Submitted to: Nutrition Research
Publication Type: Peer Reviewed Journal
Publication Acceptance Date: 6/7/2004
Publication Date: 9/29/2004
Citation: Seo, J.S., Yang, K.M., Kim, J.M., Min, H., Kim, C.S., Burri, B.J. Effect of chronic alcohol consumption on plasma lipid and lipid soluble antioxidant vitamins in korean alcoholics. Nutrition Research 24:959-968, 2004. Interpretive Summary: We compared lipids, cholesterol, antioxidants, and vitamin A status in alcoholic men and non-alcoholic men living in Korea. Most studies of the nutrition of alcoholics have been conducted in the United States, where people eat 'Western diets' that are relatively high in fat and cholesterol. The effects of alcoholism on nutrient status are probably changed by the overall diet of the alcoholic. Furthermore, alcoholics from different cultures get drunk on different alcoholic beverages. Koreans eat less vitamin A, fat and cholesterol than is found in typical 'Western' diets, and Korean alcoholics get drunk on 'Soju', which is a strong drink similar to gin. To understand the real effects of alcoholism on nutrition, we need to study non-Western, as well as 'Western' diets and alcoholic drinks. We found that 'good' HDL-cholesterol was lower in alcoholics, and the risk of heart attach higher. Vitamin A was also lower in alcoholics. Our data shows that chronic alcoholism contributes to increased risk for heart attacks and for low vitamin A in Koreans.

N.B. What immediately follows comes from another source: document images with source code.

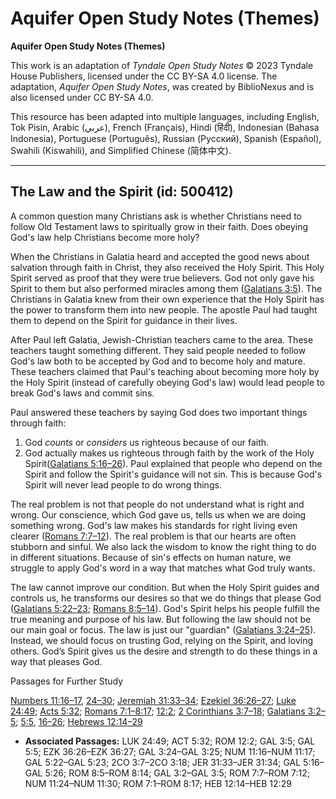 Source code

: # Aquifer Open Study Notes (Themes)

**Aquifer Open Study Notes (Themes)**

This work is an adaptation of *Tyndale Open Study Notes* © 2023 Tyndale House Publishers, licensed under the CC BY\-SA 4\.0 license. The adaptation, *Aquifer Open Study Notes*, was created by BiblioNexus and is also licensed under CC BY\-SA 4\.0\.

This resource has been adapted into multiple languages, including English, Tok Pisin, Arabic (عربي), French (Français), Hindi (हिंदी), Indonesian (Bahasa Indonesia), Portuguese (Português), Russian (Русский), Spanish (Español), Swahili (Kiswahili), and Simplified Chinese (简体中文).



--------------------------------

## The Law and the Spirit (id: 500412)

A common question many Christians ask is whether Christians need to follow Old Testament laws to spiritually grow in their faith. Does obeying God's law help Christians become more holy?

When the Christians in Galatia heard and accepted the good news about salvation through faith in Christ, they also received the Holy Spirit. This Holy Spirit served as proof that they were true believers. God not only gave his Spirit to them but also performed miracles among them ([Galatians 3:5](https://ref.ly/Gal3:5)). The Christians in Galatia knew from their own experience that the Holy Spirit has the power to transform them into new people. The apostle Paul had taught them to depend on the Spirit for guidance in their lives.

After Paul left Galatia, Jewish\-Christian teachers came to the area. These teachers taught something different. They said people needed to follow God's law both to be accepted by God and to become holy and mature. These teachers claimed that Paul's teaching about becoming more holy by the Holy Spirit (instead of carefully obeying God's law) would lead people to break God's laws and commit sins.

Paul answered these teachers by saying God does two important things through faith:

1. God *counts* or *considers* us righteous because of our faith.
2. God actually makes us righteous through faith by the work of the Holy Spirit([Galatians 5:16–26](https://ref.ly/Gal5:16-Gal5:26)). Paul explained that people who depend on the Spirit and follow the Spirit's guidance will not sin. This is because God's Spirit will never lead people to do wrong things.

The real problem is not that people do not understand what is right and wrong. Our conscience, which God gave us, tells us when we are doing something wrong. God's law makes his standards for right living even clearer ([Romans 7:7–12](https://ref.ly/Rom7:7-Rom7:12)). The real problem is that our hearts are often stubborn and sinful. We also lack the wisdom to know the right thing to do in different situations. Because of sin's effects on human nature, we struggle to apply God's word in a way that matches what God truly wants.

The law cannot improve our condition. But when the Holy Spirit guides and controls us, he transforms our desires so that we do things that please God ([Galatians 5:22–23](https://ref.ly/Gal5:22-Gal5:23); [Romans 8:5–14](https://ref.ly/Rom8:5-Rom8:14)). God's Spirit helps his people fulfill the true meaning and purpose of his law. But following the law should not be our main goal or focus. The law is just our "guardian" ([Galatians 3:24–25](https://ref.ly/Gal3:24-Gal3:25)). Instead, we should focus on trusting God, relying on the Spirit, and loving others. God’s Spirit gives us the desire and strength to do these things in a way that pleases God.

Passages for Further Study

[Numbers 11:16–17](https://ref.ly/Num11:16-Num11:17), [24–30](https://ref.ly/Num11:24-Num11:30); [Jeremiah 31:33–34](https://ref.ly/Jer31:33-Jer31:34); [Ezekiel 36:26–27](https://ref.ly/Ezek36:26-Ezek36:27); [Luke 24:49](https://ref.ly/Luke24:49); [Acts 5:32](https://ref.ly/Acts5:32); [Romans 7:1–8:17](https://ref.ly/Rom7:1-Rom8:17); [12:2](https://ref.ly/Rom12:2); [2 Corinthians 3:7–18](https://ref.ly/2Cor3:7-2Cor3:18); [Galatians 3:2–5](https://ref.ly/Gal3:2-Gal3:5); [5:5](https://ref.ly/Gal5:5), [16–26](https://ref.ly/Gal5:16-Gal5:26); [Hebrews 12:14–29](https://ref.ly/Heb12:14-Heb12:29)

* **Associated Passages:** LUK 24:49; ACT 5:32; ROM 12:2; GAL 3:5; GAL 5:5; EZK 36:26–EZK 36:27; GAL 3:24–GAL 3:25; NUM 11:16–NUM 11:17; GAL 5:22–GAL 5:23; 2CO 3:7–2CO 3:18; JER 31:33–JER 31:34; GAL 5:16–GAL 5:26; ROM 8:5–ROM 8:14; GAL 3:2–GAL 3:5; ROM 7:7–ROM 7:12; NUM 11:24–NUM 11:30; ROM 7:1–ROM 8:17; HEB 12:14–HEB 12:29

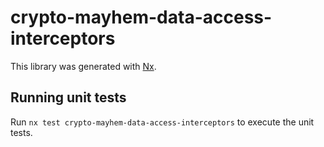 # crypto-mayhem-data-access-interceptors

This library was generated with [Nx](https://nx.dev).

## Running unit tests

Run `nx test crypto-mayhem-data-access-interceptors` to execute the unit tests.
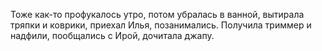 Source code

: Тоже как-то профукалось утро, потом убралась в ванной, вытирала тряпки и коврики, приехал Илья, позанимались. Получила триммер и надфили, пообщались с Ирой, дочитала джапу. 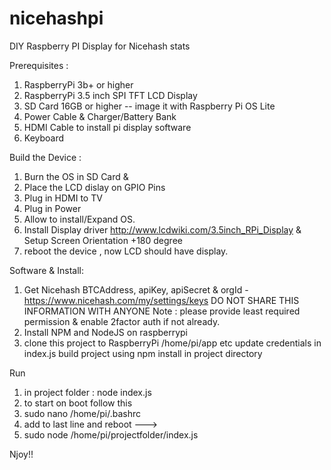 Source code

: # nicehashpi
DIY Raspberry PI Display for Nicehash stats

Prerequisites :
1. RaspberryPi 3b+ or higher
2. RaspberryPi 3.5 inch SPI TFT LCD Display
3. SD Card 16GB or higher -- image it with Raspberry Pi OS Lite
4. Power Cable & Charger/Battery Bank
5. HDMI Cable to install pi display software
6. Keyboard

Build the Device :
1. Burn the OS in SD Card & 
2. Place the LCD dislay on GPIO Pins
3. Plug in HDMI to TV
4. Plug in Power
5. Allow to install/Expand OS.
6. Install Display driver http://www.lcdwiki.com/3.5inch_RPi_Display & Setup Screen Orientation  +180 degree
7. reboot the device , now LCD should have display.

Software & Install:
1. Get Nicehash BTCAddress, apiKey, apiSecret & orgId - https://www.nicehash.com/my/settings/keys DO NOT SHARE THIS INFORMATION WITH ANYONE
Note : please provide least required permission & enable 2factor auth if not already.
2. Install NPM and NodeJS on raspberrypi
3. clone this project to RaspberryPi /home/pi/app etc
update credentials in index.js
build project using npm install in project directory

Run
1. in project folder : node index.js
2. to start on boot follow this 
3. sudo nano /home/pi/.bashrc
4. add to last line and reboot --->
5. sudo node /home/pi/projectfolder/index.js

Njoy!!

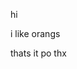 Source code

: hi

i like orangs

thats it po thx

<!---
underscoredotorange/underscoredotorange is a ✨ special ✨ repository because its `README.md` (this file) appears on your GitHub profile.
You can click the Preview link to take a look at your changes.
--->
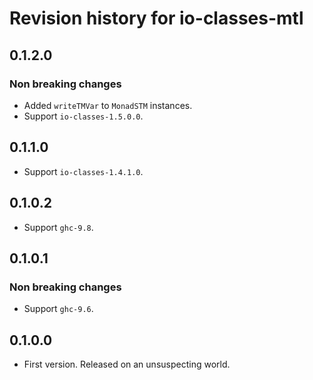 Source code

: # Revision history for io-classes-mtl

## 0.1.2.0

### Non breaking changes

* Added `writeTMVar` to `MonadSTM` instances.
* Support `io-classes-1.5.0.0`.

## 0.1.1.0

* Support `io-classes-1.4.1.0`.

## 0.1.0.2

* Support `ghc-9.8`.

## 0.1.0.1

### Non breaking changes

* Support `ghc-9.6`.

## 0.1.0.0

* First version. Released on an unsuspecting world.
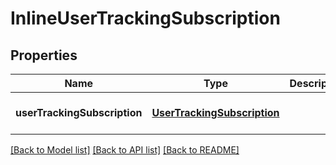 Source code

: # InlineUserTrackingSubscription
## Properties

Name | Type | Description | Notes
------------ | ------------- | ------------- | -------------
**userTrackingSubscription** | [**UserTrackingSubscription**](UserTrackingSubscription.md) |  | [optional] [default to null]

[[Back to Model list]](../README.md#documentation-for-models) [[Back to API list]](../README.md#documentation-for-api-endpoints) [[Back to README]](../README.md)

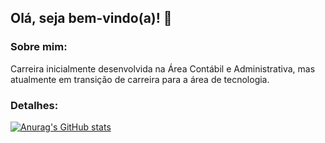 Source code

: ## Olá, seja bem-vindo(a)! 👋

### Sobre mim:
Carreira inicialmente desenvolvida na Área Contábil e Administrativa, mas atualmente em transição de carreira para a área de tecnologia. 

### Detalhes: 
[![Anurag's GitHub stats](https://github-readme-stats.vercel.app/api?username=Prisciladurao)](https://github.com/anuraghazra/github-readme-stats)
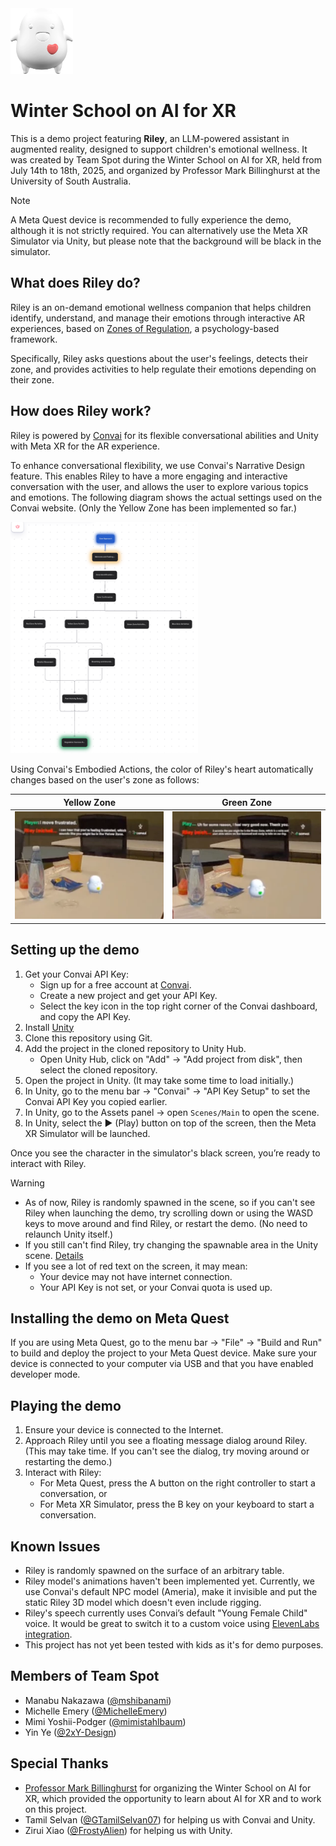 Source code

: <img src="public/riley.webp" alt="Riley (Character)" width="100">

# Winter School on AI for XR

This is a demo project featuring **Riley**, an LLM-powered assistant in augmented reality, designed to support children's emotional wellness. It was created by Team Spot during the Winter School on AI for XR, held from July 14th to 18th, 2025, and organized by Professor Mark Billinghurst at the University of South Australia.

> [!NOTE]
>
> A Meta Quest device is recommended to fully experience the demo, although it is not strictly required. You can alternatively use the Meta XR Simulator via Unity, but please note that the background will be black in the simulator.

## What does Riley do?

Riley is an on-demand emotional wellness companion that helps children identify, understand, and manage their emotions through interactive AR experiences, based on [Zones of Regulation](https://zonesofregulation.com), a psychology-based framework.

Specifically, Riley asks questions about the user's feelings, detects their zone, and provides activities to help regulate their emotions depending on their zone.

## How does Riley work?

Riley is powered by [Convai](https://www.convai.com/) for its flexible conversational abilities and Unity with Meta XR for the AR experience.

To enhance conversational flexibility, we use Convai's Narrative Design feature. This enables Riley to have a more engaging and interactive conversation with the user, and allows the user to explore various topics and emotions. The following diagram shows the actual settings used on the Convai website. (Only the Yellow Zone has been implemented so far.)

<img src="public/convai_narrative_design.webp" alt="Convai narrative design" width="300">

Using Convai's Embodied Actions, the color of Riley's heart automatically changes based on the user's zone as follows:

| Yellow Zone                               | Green Zone                              |
| ----------------------------------------- | --------------------------------------- |
| ![Riley Yellow](public/riley_yellow.webp) | ![Riley Green](public/riley_green.webp) |

## Setting up the demo

1. Get your Convai API Key:
   - Sign up for a free account at [Convai](https://convai.com).
   - Create a new project and get your API Key.
   - Select the key icon in the top right corner of the Convai dashboard, and copy the API Key.
2. Install [Unity](https://unity.com/download)
3. Clone this repository using Git.
4. Add the project in the cloned repository to Unity Hub.
   - Open Unity Hub, click on "Add" → "Add project from disk", then select the cloned repository.
5. Open the project in Unity. (It may take some time to load initially.)
6. In Unity, go to the menu bar → "Convai" → "API Key Setup" to set the Convai API Key you copied earlier.
7. In Unity, go to the Assets panel → open `Scenes/Main` to open the scene.
8. In Unity, select the ▶️ (Play) button on top of the screen, then the Meta XR Simulator will be launched.

Once you see the character in the simulator's black screen, you’re ready to interact with Riley.

> [!WARNING]
>
> - As of now, Riley is randomly spawned in the scene, so if you can't see Riley when launching the demo, try scrolling down or using the WASD keys to move around and find Riley, or restart the demo. (No need to relaunch Unity itself.)
> - If you still can't find Riley, try changing the spawnable area in the Unity scene. [Details](public/how_to_change_spawnable_location.png)
> - If you see a lot of red text on the screen, it may mean:
>     - Your device may not have internet connection.
>     - Your API Key is not set, or your Convai quota is used up.

## Installing the demo on Meta Quest

If you are using Meta Quest, go to the menu bar → "File" → "Build and Run" to build and deploy the project to your Meta Quest device. Make sure your device is connected to your computer via USB and that you have enabled developer mode.

## Playing the demo

1. Ensure your device is connected to the Internet.
2. Approach Riley until you see a floating message dialog around Riley. (This may take time. If you can't see the dialog, try moving around or restarting the demo.)
3. Interact with Riley:
   - For Meta Quest, press the A button on the right controller to start a conversation, or
   - For Meta XR Simulator, press the B key on your keyboard to start a conversation.

## Known Issues

- Riley is randomly spawned on the surface of an arbitrary table.
- Riley model's animations haven't been implemented yet. Currently, we use Convai's default NPC model (Ameria), make it invisible and put the static Riley 3D model which doesn't even include rigging.
- Riley's speech currently uses Convai’s default "Young Female Child" voice. It would be great to switch it to a custom voice using [ElevenLabs integration](https://docs.convai.com/api-docs/plugins-and-integrations/other-integrations/third-party-api-integrations/elevenlabs-api-integration).
- This project has not yet been tested with kids as it's for demo purposes.

## Members of Team Spot

- Manabu Nakazawa ([@mshibanami](https://github.com/mshibanami))
- Michelle Emery ([@MichelleEmery](https://github.com/MichelleEmery))
- Mimi Yoshii-Podger ([@mimistahlbaum](https://github.com/mimistahlbaum))
- Yin Ye ([@2xY-Design](https://github.com/2xY-Design))

## Special Thanks

- [Professor Mark Billinghurst](https://people.unisa.edu.au/Mark.Billinghurst) for organizing the Winter School on AI for XR, which provided the opportunity to learn about AI for XR and to work on this project.
- Tamil Selvan ([@GTamilSelvan07](https://github.com/GTamilSelvan07)) for helping us with Convai and Unity.
- Zirui Xiao ([@FrostyAlien](https://github.com/FrostyAlien)) for helping us with Unity.
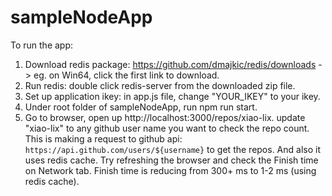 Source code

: # sampleNodeApp

To run the app: 

1. Download redis package: https://github.com/dmajkic/redis/downloads -> eg. on Win64, click the first link to download.
2. Run redis: double click redis-server from the downloaded zip file.
3. Set up application ikey: in app.js file, change "YOUR_IKEY" to your ikey.
4. Under root folder of sampleNodeApp, run npm run start.
5. Go to browser, open up http://localhost:3000/repos/xiao-lix. update "xiao-lix" to any github user name you want to check the repo count. This is making a request to github api: `https://api.github.com/users/${username}` to get the repos. And also it uses redis cache. Try refreshing the browser and check the Finish time on Network tab. Finish time is reducing from 300+ ms to 1-2 ms (using redis cache). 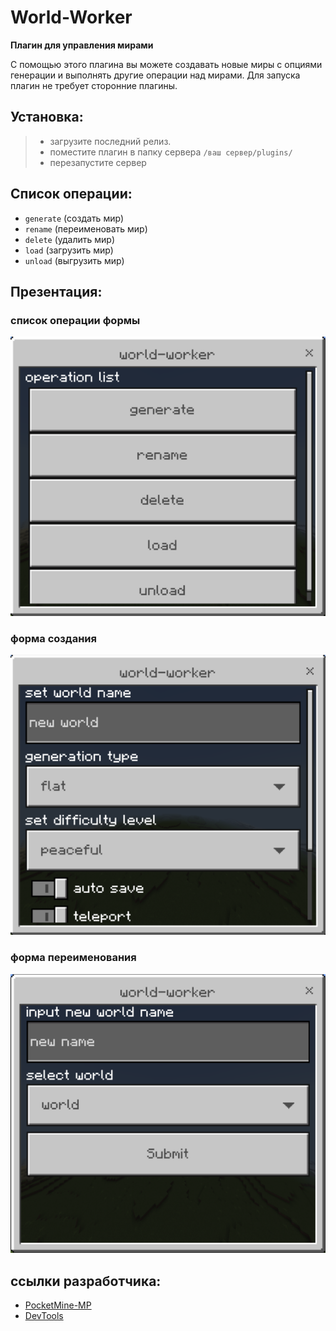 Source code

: # World-Worker
**Плагин для управления мирами**

С помощью этого плагина вы можете создавать новые миры с опциями генерации и выполнять другие операции над мирами. Для запуска плагин не требует сторонние плагины.

**Установка:**
-
> - загрузите последний релиз.
> - поместите плагин в папку сервера `/ваш сервер/plugins/`
> - перезапустите сервер

**Список операции:**
-
- `generate` (создать мир)
- `rename` (переименовать мир)
- `delete` (удалить мир)
- `load` (загрузить мир)
- `unload` (выгрузить мир)

**Презентация:**
-

### список операции формы
![создание нового мира](.github/resources/list.png)

### форма создания
![создание нового мира](.github/resources/generate.png)

### форма переименования
![создание нового мира](.github/resources/rename.png)


**ссылки разработчика:**
-
- [PocketMine-MP](https://github.com/pmmp/PocketMine-MP)
- [DevTools](https://github.com/pmmp/DevTools/) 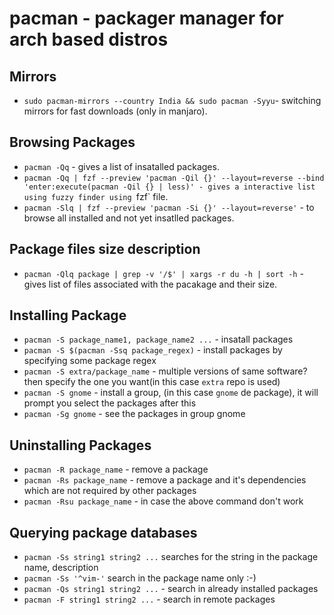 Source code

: # pacman - packager manager for arch based distros

## Mirrors

* `sudo pacman-mirrors --country India && sudo pacman -Syyu`- switching mirrors for fast downloads (only in manjaro).

## Browsing Packages

* `pacman -Qq` - gives a list of insatalled packages.
* `pacman -Qq | fzf --preview 'pacman -Qil {}' --layout=reverse --bind 'enter:execute(pacman -Qil {} | less)' - gives a interactive list using fuzzy finder using `fzf` file.
* `pacman -Slq | fzf --preview 'pacman -Si {}' --layout=reverse'` - to browse all installed and not yet insatlled packages.

## Package files size description

* `pacman -Qlq package | grep -v '/$' | xargs -r du -h | sort -h` - gives list of files associated with the pacakage and their size.

## Installing Package

* `pacman -S package_name1, package_name2 ...` - insatall packages
* `pacman -S $(pacman -Ssq package_regex)` - install packages by specifying some package regex
* `pacman -S extra/package_name` - multiple versions of same software? then specify the one you want(in this case `extra` repo is used)
* `pacman -S gnome` - install a group, (in this case `gnome` de package), it will prompt you select the packages after this
* `pacman -Sg gnome` - see the packages in group gnome

## Uninstalling Packages

* `pacman -R package_name` - remove a package
* `pacman -Rs package_name` - remove a package and it's dependencies which are not required by other packages
* `pacman -Rsu package_name` - in case the above command don't work

## Querying package databases

* `pacman -Ss string1 string2 ...` searches for the string in the package name, description
* `pacman -Ss '^vim-'` search in the package name only :-)
* `pacman -Qs string1 string2 ...` - search in already installed packages
* `pacman -F string1 string2 ...` - search in remote packages

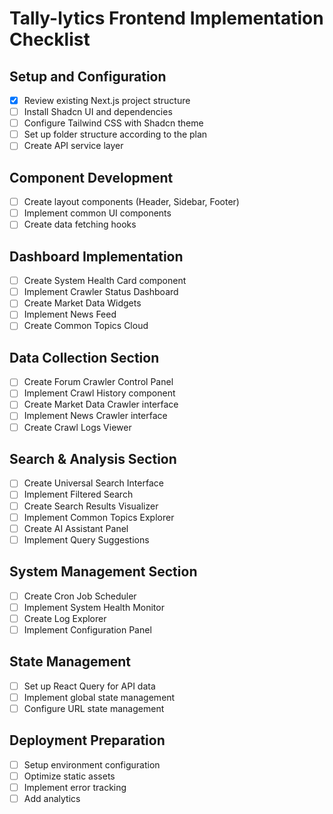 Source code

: # Tally-lytics Frontend Implementation Checklist

## Setup and Configuration

- [x] Review existing Next.js project structure
- [ ] Install Shadcn UI and dependencies
- [ ] Configure Tailwind CSS with Shadcn theme
- [ ] Set up folder structure according to the plan
- [ ] Create API service layer

## Component Development

- [ ] Create layout components (Header, Sidebar, Footer)
- [ ] Implement common UI components
- [ ] Create data fetching hooks

## Dashboard Implementation

- [ ] Create System Health Card component
- [ ] Implement Crawler Status Dashboard
- [ ] Create Market Data Widgets
- [ ] Implement News Feed
- [ ] Create Common Topics Cloud

## Data Collection Section

- [ ] Create Forum Crawler Control Panel
- [ ] Implement Crawl History component
- [ ] Create Market Data Crawler interface
- [ ] Implement News Crawler interface
- [ ] Create Crawl Logs Viewer

## Search & Analysis Section

- [ ] Create Universal Search Interface
- [ ] Implement Filtered Search
- [ ] Create Search Results Visualizer
- [ ] Implement Common Topics Explorer
- [ ] Create AI Assistant Panel
- [ ] Implement Query Suggestions

## System Management Section

- [ ] Create Cron Job Scheduler
- [ ] Implement System Health Monitor
- [ ] Create Log Explorer
- [ ] Implement Configuration Panel

## State Management

- [ ] Set up React Query for API data
- [ ] Implement global state management
- [ ] Configure URL state management

## Deployment Preparation

- [ ] Setup environment configuration
- [ ] Optimize static assets
- [ ] Implement error tracking
- [ ] Add analytics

Technical Abstract: We conducted a human study to determine plasma concentrations of lipids, triglycerides, cholesterol, retinol, a-tocopherol, and superoxide dismutase activity in 44 alcoholic and 45 non-alcoholic Korean subjects (men aged 30 to 50 years). Plasma triglycerides were higher in alcoholics than in control subjects. Plasma total cholesterol was not different between groups, but plasma HDL-cholesterol was lower in alcoholics. The atherogenic index of alcoholics was elevated compared to the controls. There were positive correlations between ethanol consumption and plasma lipid peroxide (r= 0.72, p<0.01) and atherogenic index (r= 0.47, p<0.01) in all subjects; and negative correlations between ethanol consumption and plasma HDL-cholesterol (r= -0.29, p<0.05) in all subjects. There were no significant differences between alcoholics and control subjects in plasma concentrations of a-tocopherol. However, plasma retinol was lower in alcoholics. These data show that chronic ethanol consumption may contribute to increased risk for vascular diseases and vitamin A deficiency in alcoholics.